One of the most common uses of XPath is to create location paths. A location path describes the location of something in an XML document. In our examples in the previous chapter, we used location paths on the match and select attributes of various XSLT elements. Those location paths described the parts of the XML document we wanted to work with. Most of the XPath expressions you'll use are location paths, and most of them are pretty simple. Before we dive in to the wonders of XPath, we need to discuss the context.

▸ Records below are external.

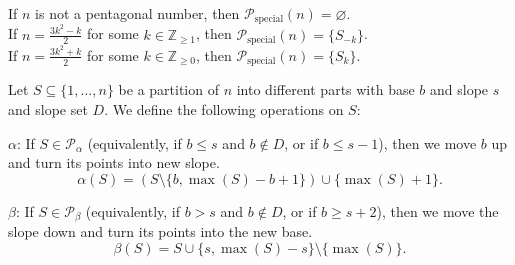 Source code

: \begin{lemma}\label{lemma: special} \leanok If $n$ is not a pentagonal number, then $ \mathcal{P}_{\mathrm{special}}(n)=\varnothing$.\\
If $n=\frac{3k^2-k}{2}$ for some $k\in\mathbb{Z}_{\geq 1}$, then $ \mathcal{P}_{\mathrm{special}}(n)=\{S_{-k}\} $.\\
If $n=\frac{3k^2+k}{2}$ for some $k\in\mathbb{Z}_{\geq 0}$, then $ \mathcal{P}_{\mathrm{special}}(n)=\{S_{k}\}$.
\end{lemma}

\begin{definition} \leanok
Let $S \subseteq \{1, \ldots, n\}$ be a partition of $n$ into different parts with base $b$ and slope $s$ and slope set $D$. We define the following operations on $S$:

$\alpha$: If $S\in \mathcal{P_\alpha}$  (equivalently, if $b \leq s$ and $b \notin D$, or if $b \leq s - 1$), then we move $b$ up and turn its points into new slope.
\begin{equation*}
    \alpha(S) = (S \setminus \{b, \max(S) - b + 1\}) \cup \{\max(S)+1\}.
\end{equation*}

$\beta$: If  $S\in \mathcal{P_\beta}$ (equivalently, if $b > s$ and $b \notin D$, or if $b \geq s + 2$), then we move the slope down and turn its points into the new base.
\begin{equation*}
    \beta(S) = S \cup \{s, \max(S)-s\} \setminus \{\max(S)\}.
\end{equation*}
\end{definition}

One of the most important concepts in XPath is the context. Everything we do in XPath is interpreted with respect to the context. You can think of an XML document as a hierarchy of directories in a filesystem. In our sonnet example, we could imagine that sonnet is a directory at the root level of the filesystem. The sonnet directory would, in turn, contain directories named auth:author, title, and lines. In this example, the context would be the current directory. If I go to a command line and execute a particular command (such as dir *.js), the results I get vary depending on the current directory. Similarly, the results of evaluating an XPath expression will probably vary based on the context.
Most of the time, we can think of the context as the node in the tree from which any expression is evaluated. To be completely accurate, the context consists of five things:
The context node (the "current directory"). The XPath expression is evaluated from this node.

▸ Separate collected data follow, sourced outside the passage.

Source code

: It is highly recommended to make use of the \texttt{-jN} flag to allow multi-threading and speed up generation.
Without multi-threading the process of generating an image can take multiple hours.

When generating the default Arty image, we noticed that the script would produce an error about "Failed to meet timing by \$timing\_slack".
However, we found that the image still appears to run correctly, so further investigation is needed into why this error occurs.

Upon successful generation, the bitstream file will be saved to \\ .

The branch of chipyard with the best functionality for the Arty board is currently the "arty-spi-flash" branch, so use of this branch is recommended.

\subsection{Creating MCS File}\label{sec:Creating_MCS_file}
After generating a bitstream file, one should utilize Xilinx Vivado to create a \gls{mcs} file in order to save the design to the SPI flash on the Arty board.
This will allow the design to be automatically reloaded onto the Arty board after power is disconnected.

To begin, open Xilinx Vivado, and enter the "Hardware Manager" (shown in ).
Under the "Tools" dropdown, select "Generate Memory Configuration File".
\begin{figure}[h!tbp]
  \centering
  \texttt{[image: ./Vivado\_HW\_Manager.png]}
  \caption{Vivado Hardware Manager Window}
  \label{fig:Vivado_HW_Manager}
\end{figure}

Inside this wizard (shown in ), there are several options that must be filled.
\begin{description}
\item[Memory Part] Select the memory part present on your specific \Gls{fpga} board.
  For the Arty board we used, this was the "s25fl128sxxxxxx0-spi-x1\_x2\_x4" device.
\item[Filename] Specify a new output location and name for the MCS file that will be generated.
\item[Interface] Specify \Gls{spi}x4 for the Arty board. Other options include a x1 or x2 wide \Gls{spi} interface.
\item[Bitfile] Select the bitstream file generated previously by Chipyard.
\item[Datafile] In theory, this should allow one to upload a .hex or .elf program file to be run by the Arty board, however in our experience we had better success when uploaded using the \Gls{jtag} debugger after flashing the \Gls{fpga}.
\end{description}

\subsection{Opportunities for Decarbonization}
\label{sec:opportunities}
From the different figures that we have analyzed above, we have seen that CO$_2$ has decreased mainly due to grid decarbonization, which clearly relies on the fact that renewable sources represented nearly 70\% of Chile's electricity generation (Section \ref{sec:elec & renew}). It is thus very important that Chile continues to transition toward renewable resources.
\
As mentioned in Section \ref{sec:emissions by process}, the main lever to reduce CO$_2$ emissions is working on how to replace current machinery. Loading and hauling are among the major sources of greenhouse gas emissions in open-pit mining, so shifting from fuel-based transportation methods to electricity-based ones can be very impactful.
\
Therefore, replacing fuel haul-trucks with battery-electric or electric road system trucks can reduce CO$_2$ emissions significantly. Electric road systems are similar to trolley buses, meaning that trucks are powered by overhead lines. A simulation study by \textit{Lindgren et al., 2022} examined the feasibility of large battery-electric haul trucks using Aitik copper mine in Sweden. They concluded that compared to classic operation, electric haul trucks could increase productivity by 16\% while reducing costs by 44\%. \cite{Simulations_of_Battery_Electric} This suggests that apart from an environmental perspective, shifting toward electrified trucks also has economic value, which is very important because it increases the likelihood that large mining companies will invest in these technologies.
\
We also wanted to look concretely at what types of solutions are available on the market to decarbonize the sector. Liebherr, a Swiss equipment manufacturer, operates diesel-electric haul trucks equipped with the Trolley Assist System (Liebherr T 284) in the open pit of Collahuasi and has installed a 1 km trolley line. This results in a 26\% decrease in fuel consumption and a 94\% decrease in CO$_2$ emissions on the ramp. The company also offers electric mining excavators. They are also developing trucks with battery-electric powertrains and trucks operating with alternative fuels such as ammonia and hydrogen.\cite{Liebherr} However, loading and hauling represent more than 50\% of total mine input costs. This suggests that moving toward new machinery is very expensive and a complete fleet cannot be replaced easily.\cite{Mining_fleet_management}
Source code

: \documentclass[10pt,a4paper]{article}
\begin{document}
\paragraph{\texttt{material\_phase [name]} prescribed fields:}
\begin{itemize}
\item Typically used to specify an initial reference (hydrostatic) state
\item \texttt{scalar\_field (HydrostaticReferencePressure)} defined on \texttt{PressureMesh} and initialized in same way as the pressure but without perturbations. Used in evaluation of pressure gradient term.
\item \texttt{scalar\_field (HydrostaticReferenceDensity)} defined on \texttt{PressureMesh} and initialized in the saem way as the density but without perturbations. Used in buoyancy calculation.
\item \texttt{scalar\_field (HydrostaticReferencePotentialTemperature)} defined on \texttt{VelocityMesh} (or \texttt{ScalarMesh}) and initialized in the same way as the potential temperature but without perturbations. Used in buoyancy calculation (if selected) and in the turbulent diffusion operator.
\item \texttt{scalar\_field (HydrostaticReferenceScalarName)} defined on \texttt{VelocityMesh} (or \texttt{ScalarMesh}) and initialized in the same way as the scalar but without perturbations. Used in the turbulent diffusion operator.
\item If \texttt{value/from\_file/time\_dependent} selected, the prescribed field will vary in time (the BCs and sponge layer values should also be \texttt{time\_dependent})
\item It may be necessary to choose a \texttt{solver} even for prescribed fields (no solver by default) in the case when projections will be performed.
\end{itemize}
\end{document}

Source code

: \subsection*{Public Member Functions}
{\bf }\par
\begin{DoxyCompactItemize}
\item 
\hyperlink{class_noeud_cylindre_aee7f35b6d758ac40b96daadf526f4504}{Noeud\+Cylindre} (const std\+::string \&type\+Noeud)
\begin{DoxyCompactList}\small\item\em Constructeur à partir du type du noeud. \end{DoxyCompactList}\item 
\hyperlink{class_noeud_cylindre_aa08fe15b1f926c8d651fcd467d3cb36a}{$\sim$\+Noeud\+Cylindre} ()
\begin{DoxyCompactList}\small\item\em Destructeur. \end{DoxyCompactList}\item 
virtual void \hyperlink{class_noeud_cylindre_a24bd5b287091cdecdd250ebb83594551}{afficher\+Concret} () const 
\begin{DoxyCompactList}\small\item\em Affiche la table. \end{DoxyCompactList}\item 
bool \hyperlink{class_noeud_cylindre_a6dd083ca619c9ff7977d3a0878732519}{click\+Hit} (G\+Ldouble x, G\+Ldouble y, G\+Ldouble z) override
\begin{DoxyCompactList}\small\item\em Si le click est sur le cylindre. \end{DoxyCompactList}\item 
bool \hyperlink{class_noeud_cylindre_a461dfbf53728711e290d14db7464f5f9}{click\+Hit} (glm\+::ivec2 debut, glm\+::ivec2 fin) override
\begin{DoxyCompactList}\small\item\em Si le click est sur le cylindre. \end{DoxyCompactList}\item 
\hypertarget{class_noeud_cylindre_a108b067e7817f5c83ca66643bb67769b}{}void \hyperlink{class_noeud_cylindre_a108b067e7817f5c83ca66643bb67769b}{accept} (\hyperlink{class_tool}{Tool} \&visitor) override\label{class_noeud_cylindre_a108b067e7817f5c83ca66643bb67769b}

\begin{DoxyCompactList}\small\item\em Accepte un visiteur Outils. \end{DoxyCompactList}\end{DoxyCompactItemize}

Two integers, the context position and the context size. These integers are important when we're processing a group of nodes. For example, we could write an XPath expression that selects all of the <li> elements in a given document. The context size refers to the number of <li> items selected by that expression, and the context position refers to the position of the <li> we're currently processing.
A set of variables. This set includes names and values of all variables that are currently in scope.
A set of all the functions available to XPath expressions. Some of these functions are defined by the XPath and XSLT standards themselves; others might be extension functions defined by whomever created the stylesheet. (You'll read more about extension functions in Chapter 8, "Extending XSLT".)
Having said all that, most of the time you can ignore everything but the context node. To use our command line analogy one more time, if you're at a command line, you have a current directory; you also have (depending on your operating system) a number of environment variables defined. For most commands, you can focus on the current directory and ignore the environment variables.
Now that we've talked about what a context is and why it matters, we'll look at some location paths. We'll start with a variety of simple location paths; as we go along, we'll look at more complex location paths that use all the various features of XPath. We already looked at one of the simplest XPath expressions:
<xsl:template match="/">
This template selects the root node of the document. We saw another simple XPath expression in the <xsl:value-of> element:
<xsl:value-of select="."/>
This template selects the context node, represented by a period. To complete our tour of very simple location paths, we can use the double period (..) to select the parent of the context node:
<xsl:value-of select=".."/>
All these XPath expressions have one thing in common: they don't use element names. As you might have noticed in our Hello World example, you can use element names to select elements that have a particular name:
<xsl:apply-templates select="greeting"/>
In this example, we select all of the <greeting> elements in the current context and apply the appropriate template to each of them. Turning to our XML sonnet, we can create location paths that specify more than one level in the document hierarchy:
<xsl:apply-templates select="lines/line/">
This example selects all <line> elements that are contained in any <lines> elements in the current context. If the current context doesn't have any <lines> elements, then this expression returns an empty node-set. If the current context has plenty of <lines> elements, but none of them contain any <line> elements, this expression also returns an empty node-set.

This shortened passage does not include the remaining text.